Access Control System¶
The access controls system allows for a flexible configuration of rules to allow, block or exclude access to individual urls by longest-prefix match.
Access Control Files (.aclj)¶
Access controls are set in one or more access control JSON files (.aclj), sorted in reverse alphabetical order. To determine the best match, a binary search is used (similar to CDXJ) lookup and then the best match is found forward.
An .aclj file may look as follows:
org,httpbin)/anything/something - {"access": "allow", "url": "http://httpbin.org/anything/something"}
org,httpbin)/anything - {"access": "exclude", "url": "http://httpbin.org/anything"}
org,httpbin)/ - {"access": "block", "url": "httpbin.org/"}
com, - {"access": "allow", "url": "com,"}
Each JSON entry contains an access
field and the original url
field that was used to convert to the SURT (if any).
The prefix consists of a SURT key and a -
(currently reserved for a timestamp/date range field to be added later)
Given these rules, a user would:
* be allowed to visit http://httpbin.org/anything/something
(allow)
* but would receive an ‘access blocked’ error message when viewing http://httpbin.org/
(block)
* would receive a 404 not found error when viewing http://httpbin.org/anything
(exclude)
Access Types: allow, block, exclude¶
The available access types are as follows:
exclude
- when matched, results are excluded from the index, as if they do not exist. User will receive a 404.block
- when matched, results are not excluded from the index, marked withaccess: block
, but access to the actual is blocked. User will see a 451allow
- full access to the index and the resource.

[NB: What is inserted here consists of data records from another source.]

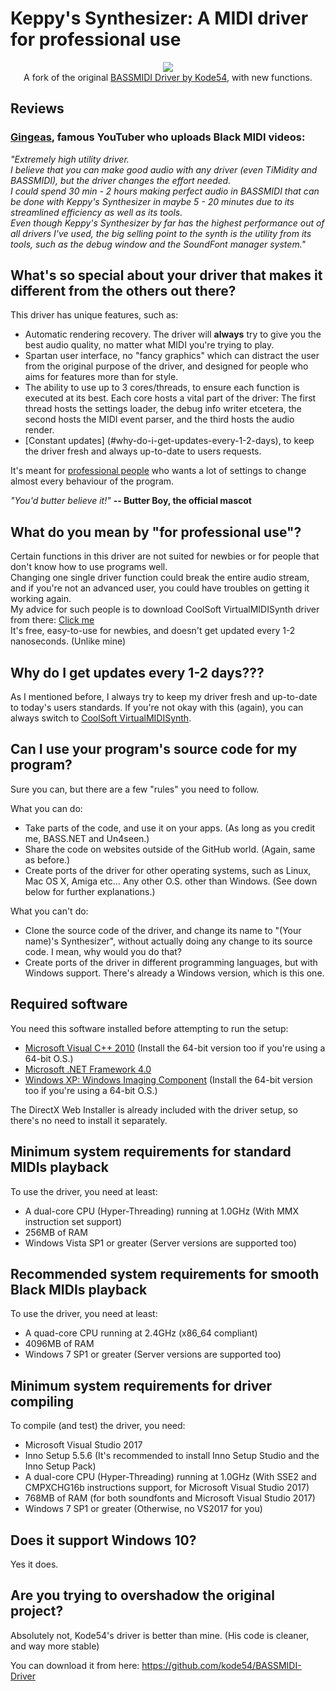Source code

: ﻿# Keppy's Synthesizer: A MIDI driver for professional use
<p align="center">
  <a href="http://www.softpedia.com/get/Multimedia/Audio/Audio-Mixers-Synthesizers/Keppys-Synthesizer.shtml#status"><img src="http://s1.softpedia-static.com/_img/sp100clean.png" /></a>
  <br>
  A fork of the original <a href="https://github.com/kode54/BASSMIDI-Driver">BASSMIDI Driver by Kode54</a>, with new functions.
</p>

## Reviews
### [Gingeas](https://www.youtube.com/user/gingeas), famous YouTuber who uploads Black MIDI videos:
_"Extremely high utility driver.<br />
I believe that you can make good audio with any driver (even TiMidity and BASSMIDI), but the driver changes the effort needed.<br />
I could spend 30 min - 2 hours making perfect audio in BASSMIDI that can be done with Keppy's Synthesizer in maybe 5 - 20 minutes due to its streamlined efficiency as well as its tools.<br />
Even though Keppy's Synthesizer by far has the highest performance out of all drivers I've used, the big selling point to the synth is the utility from its tools, such as the debug window and the SoundFont manager system."_

## What's so special about your driver that makes it different from the others out there?
This driver has unique features, such as:
- Automatic rendering recovery. The driver will **always** try to give you the best audio quality, no matter what MIDI you're trying to play.
- Spartan user interface, no "fancy graphics" which can distract the user from the original purpose of the driver, and designed for people who aims for features more than for style.
- The ability to use up to 3 cores/threads, to ensure each function is executed at its best. Each core hosts a vital part of the driver: The first thread hosts the settings loader, the debug info writer etcetera, the second hosts the MIDI event parser, and the third hosts the audio render.
- [Constant updates] (#why-do-i-get-updates-every-1-2-days), to keep the driver fresh and always up-to-date to users requests.

It's meant for [professional people](#what-do-you-mean-by-for-professional-use) who wants a lot of settings to change almost every behaviour of the program.

_"You'd butter believe it!"_ **-- Butter Boy, the official mascot**

## What do you mean by "for professional use"?
Certain functions in this driver are not suited for newbies or for people that don't know how to use programs well.
<br>
Changing one single driver function could break the entire audio stream, and if you're not an advanced user, you could have troubles on getting it working again.
<br>
My advice for such people is to download CoolSoft VirtualMIDISynth driver from there: [Click me](http://coolsoft.altervista.org/en/virtualmidisynth)
<br>
It's free, easy-to-use for newbies, and doesn't get updated every 1-2 nanoseconds. (Unlike mine)

## Why do I get updates every 1-2 days???
As I mentioned before, I always try to keep my driver fresh and up-to-date to today's users standards.
If you're not okay with this (again), you can always switch to [CoolSoft VirtualMIDISynth](http://coolsoft.altervista.org/en/virtualmidisynth).

## Can I use your program's source code for my program?
Sure you can, but there are a few "rules" you need to follow.

What you can do:
- Take parts of the code, and use it on your apps. (As long as you credit me, BASS.NET and Un4seen.)
- Share the code on websites outside of the GitHub world. (Again, same as before.)
- Create ports of the driver for other operating systems, such as Linux, Mac OS X, Amiga etc... Any other O.S. other than Windows. (See down below for further explanations.)

What you can't do:
- Clone the source code of the driver, and change its name to "(Your name)'s Synthesizer", without actually doing any change to its source code. I mean, why would you do that?
- Create ports of the driver in different programming languages, but with Windows support. There's already a Windows version, which is this one.

## Required software
You need this software installed before attempting to run the setup:
- [Microsoft Visual C++ 2010](https://www.microsoft.com/en-us/download/details.aspx?id=5555) (Install the 64-bit version too if you're using a 64-bit O.S.)
- [Microsoft .NET Framework 4.0](https://www.microsoft.com/en-US/download/details.aspx?id=17718)
- [Windows XP: Windows Imaging Component](https://www.microsoft.com/en-us/download/details.aspx?id=32) (Install the 64-bit version too if you're using a 64-bit O.S.)

The DirectX Web Installer is already included with the driver setup, so there's no need to install it separately.

## Minimum system requirements for standard MIDIs playback
To use the driver, you need at least:
- A dual-core CPU (Hyper-Threading) running at 1.0GHz (With MMX instruction set support)
- 256MB of RAM
- Windows Vista SP1 or greater (Server versions are supported too)

## Recommended system requirements for smooth Black MIDIs playback
To use the driver, you need at least:
- A quad-core CPU running at 2.4GHz (x86_64 compliant)
- 4096MB of RAM
- Windows 7 SP1 or greater (Server versions are supported too)

## Minimum system requirements for driver compiling
To compile (and test) the driver, you need:
- Microsoft Visual Studio 2017
- Inno Setup 5.5.6 (It's recommended to install Inno Setup Studio and the Inno Setup Pack)
- A dual-core CPU (Hyper-Threading) running at 1.0GHz (With SSE2 and CMPXCHG16b instructions support, for Microsoft Visual Studio 2017)
- 768MB of RAM (for both soundfonts and Microsoft Visual Studio 2017)
- Windows 7 SP1 or greater (Otherwise, no VS2017 for you)

## Does it support Windows 10?
Yes it does.

## Are you trying to overshadow the original project?
Absolutely not, Kode54's driver is better than mine. (His code is cleaner, and way more stable)

You can download it from here: https://github.com/kode54/BASSMIDI-Driver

The difference between exclude
and block
is that when blocked, the user can be notified that access is blocked, while
with exclude, no trace of the resource is presented to the user.
The use of allow
is useful to provide access to more specific resources within a broader block/exclude rule.
Access Error Messages¶
The special error code 451 is used to indicate that a resource has been blocked (access setting block
)
The error.html template contains a special message for this access and can be customized further.
By design, resources that are exclude
-ed simply appear as 404 not found and no special error is provided.
Managing Access Lists via Command-Line¶
The .aclj files need not ever be added or edited manually.
The pywb wb-manager
utility has been extended to provide tools for adding, removing and checking access control rules.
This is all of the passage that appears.